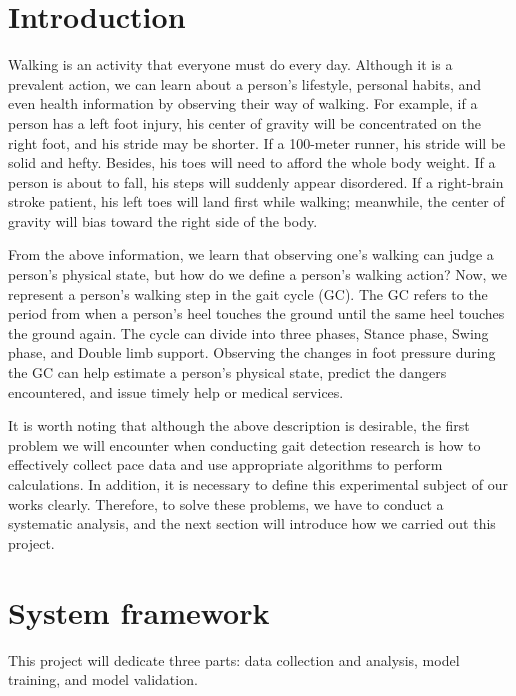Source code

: \documentclass[10pt,twocolumn,letterpaper]{article}
\begin{document}
\section{Introduction}
\label{sec:intro}

Walking is an activity that everyone must do every day. Although it is a prevalent action, we can learn about a person's lifestyle, personal habits, and even health information by observing their way of walking. For example, if a person has a left foot injury, his center of gravity will be concentrated on the right foot, and his stride may be shorter. If a 100-meter runner, his stride will be solid and hefty. Besides, his toes will need to afford the whole body weight. If a person is about to fall, his steps will suddenly appear disordered. If a right-brain stroke patient, his left toes will land first while walking; meanwhile, the center of gravity will bias toward the right side of the body.~\cite{10.1007/978-3-319-59147-6_30}

From the above information, we learn that observing one's walking can judge a person's physical state, but how do we define a person's walking action? Now, we represent a person's walking step in the gait cycle (GC). The GC refers to the period from when a person's heel touches the ground until the same heel touches the ground again. The cycle can divide into three phases, Stance phase, Swing phase, and Double limb support. Observing the changes in foot pressure during the GC can help estimate a person's physical state, predict the dangers encountered, and issue timely help or medical services.~\cite{CAMPS2018119}

It is worth noting that although the above description is desirable, the first problem we will encounter when conducting gait detection research is how to effectively collect pace data and use appropriate algorithms to perform calculations. In addition, it is necessary to define this experimental subject of our works clearly. Therefore, to solve these problems, we have to conduct a systematic analysis, and the next section will introduce how we carried out this project.~\cite{NUTT2011734}

\section{System framework}
\label{sec:framework}

This project will dedicate three parts: data collection and analysis, model training, and model validation.
\end{document}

=-=-=

For the word "data", go through the records and show each line that carries it.

It is worth noting that although the above description is desirable, the first problem we will encounter when conducting gait detection research is how to effectively collect pace data and use appropriate algorithms to perform calculations. In addition, it is necessary to define this experimental subject of our works clearly. Therefore, to solve these problems, we have to conduct a systematic analysis, and the next section will introduce how we carried out this project.~\cite{NUTT2011734}
This project will dedicate three parts: data collection and analysis, model training, and model validation.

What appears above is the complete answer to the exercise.